* _Data listing_:
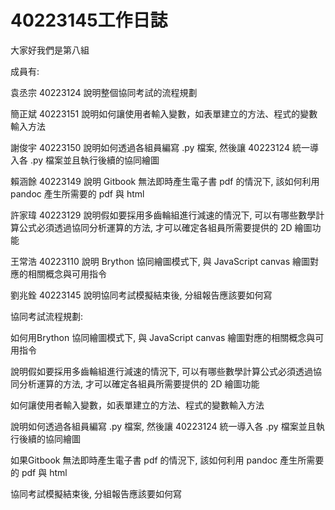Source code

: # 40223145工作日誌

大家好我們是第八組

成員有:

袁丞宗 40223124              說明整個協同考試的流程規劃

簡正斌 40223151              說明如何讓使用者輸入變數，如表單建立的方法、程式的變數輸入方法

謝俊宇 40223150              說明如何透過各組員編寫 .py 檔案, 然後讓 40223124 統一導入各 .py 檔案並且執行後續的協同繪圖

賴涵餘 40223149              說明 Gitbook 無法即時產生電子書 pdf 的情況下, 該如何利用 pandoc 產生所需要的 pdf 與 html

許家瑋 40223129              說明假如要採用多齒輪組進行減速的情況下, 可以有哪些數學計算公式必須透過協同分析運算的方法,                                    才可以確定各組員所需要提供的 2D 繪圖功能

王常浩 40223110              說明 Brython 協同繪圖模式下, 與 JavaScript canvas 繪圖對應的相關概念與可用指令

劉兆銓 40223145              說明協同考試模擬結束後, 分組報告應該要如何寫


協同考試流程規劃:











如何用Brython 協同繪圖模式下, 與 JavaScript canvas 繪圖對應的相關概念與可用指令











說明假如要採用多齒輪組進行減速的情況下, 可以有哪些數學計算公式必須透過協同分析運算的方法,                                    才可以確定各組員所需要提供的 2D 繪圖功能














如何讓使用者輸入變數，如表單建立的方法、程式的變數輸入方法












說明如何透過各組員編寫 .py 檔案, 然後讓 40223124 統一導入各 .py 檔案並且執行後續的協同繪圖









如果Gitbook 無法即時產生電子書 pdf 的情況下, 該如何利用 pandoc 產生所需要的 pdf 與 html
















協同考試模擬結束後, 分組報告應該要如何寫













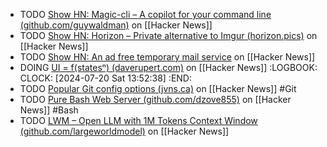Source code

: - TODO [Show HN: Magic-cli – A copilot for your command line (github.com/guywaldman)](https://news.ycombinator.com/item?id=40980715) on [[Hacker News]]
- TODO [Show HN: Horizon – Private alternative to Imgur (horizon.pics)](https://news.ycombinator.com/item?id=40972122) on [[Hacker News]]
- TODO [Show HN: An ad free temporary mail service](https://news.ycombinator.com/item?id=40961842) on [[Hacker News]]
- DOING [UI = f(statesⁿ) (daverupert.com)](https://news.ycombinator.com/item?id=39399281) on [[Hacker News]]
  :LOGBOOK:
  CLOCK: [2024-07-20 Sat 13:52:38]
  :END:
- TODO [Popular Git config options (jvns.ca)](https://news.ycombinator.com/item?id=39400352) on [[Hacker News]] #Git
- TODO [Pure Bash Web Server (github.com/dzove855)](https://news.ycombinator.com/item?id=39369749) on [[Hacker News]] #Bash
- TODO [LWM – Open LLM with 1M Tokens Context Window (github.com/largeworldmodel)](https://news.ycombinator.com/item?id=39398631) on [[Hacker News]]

* _What the task asks_: The full listing, transcribed exactly and without its pictures, is the expected result.

* _Answer space_:
Source code

: # 40223145工作日誌

大家好我們是第八組

成員有:

袁丞宗 40223124              說明整個協同考試的流程規劃

簡正斌 40223151              說明如何讓使用者輸入變數，如表單建立的方法、程式的變數輸入方法

謝俊宇 40223150              說明如何透過各組員編寫 .py 檔案, 然後讓 40223124 統一導入各 .py 檔案並且執行後續的協同繪圖

賴涵餘 40223149              說明 Gitbook 無法即時產生電子書 pdf 的情況下, 該如何利用 pandoc 產生所需要的 pdf 與 html

許家瑋 40223129              說明假如要採用多齒輪組進行減速的情況下, 可以有哪些數學計算公式必須透過協同分析運算的方法,                                    才可以確定各組員所需要提供的 2D 繪圖功能

王常浩 40223110              說明 Brython 協同繪圖模式下, 與 JavaScript canvas 繪圖對應的相關概念與可用指令

劉兆銓 40223145              說明協同考試模擬結束後, 分組報告應該要如何寫


協同考試流程規劃:











如何用Brython 協同繪圖模式下, 與 JavaScript canvas 繪圖對應的相關概念與可用指令











說明假如要採用多齒輪組進行減速的情況下, 可以有哪些數學計算公式必須透過協同分析運算的方法,                                    才可以確定各組員所需要提供的 2D 繪圖功能














如何讓使用者輸入變數，如表單建立的方法、程式的變數輸入方法












說明如何透過各組員編寫 .py 檔案, 然後讓 40223124 統一導入各 .py 檔案並且執行後續的協同繪圖









如果Gitbook 無法即時產生電子書 pdf 的情況下, 該如何利用 pandoc 產生所需要的 pdf 與 html
















協同考試模擬結束後, 分組報告應該要如何寫













Source code

: - TODO [Show HN: Magic-cli – A copilot for your command line (github.com/guywaldman)](https://news.ycombinator.com/item?id=40980715) on [[Hacker News]]
- TODO [Show HN: Horizon – Private alternative to Imgur (horizon.pics)](https://news.ycombinator.com/item?id=40972122) on [[Hacker News]]
- TODO [Show HN: An ad free temporary mail service](https://news.ycombinator.com/item?id=40961842) on [[Hacker News]]
- DOING [UI = f(statesⁿ) (daverupert.com)](https://news.ycombinator.com/item?id=39399281) on [[Hacker News]]
  :LOGBOOK:
  CLOCK: [2024-07-20 Sat 13:52:38]
  :END:
- TODO [Popular Git config options (jvns.ca)](https://news.ycombinator.com/item?id=39400352) on [[Hacker News]] #Git
- TODO [Pure Bash Web Server (github.com/dzove855)](https://news.ycombinator.com/item?id=39369749) on [[Hacker News]] #Bash
- TODO [LWM – Open LLM with 1M Tokens Context Window (github.com/largeworldmodel)](https://news.ycombinator.com/item?id=39398631) on [[Hacker News]]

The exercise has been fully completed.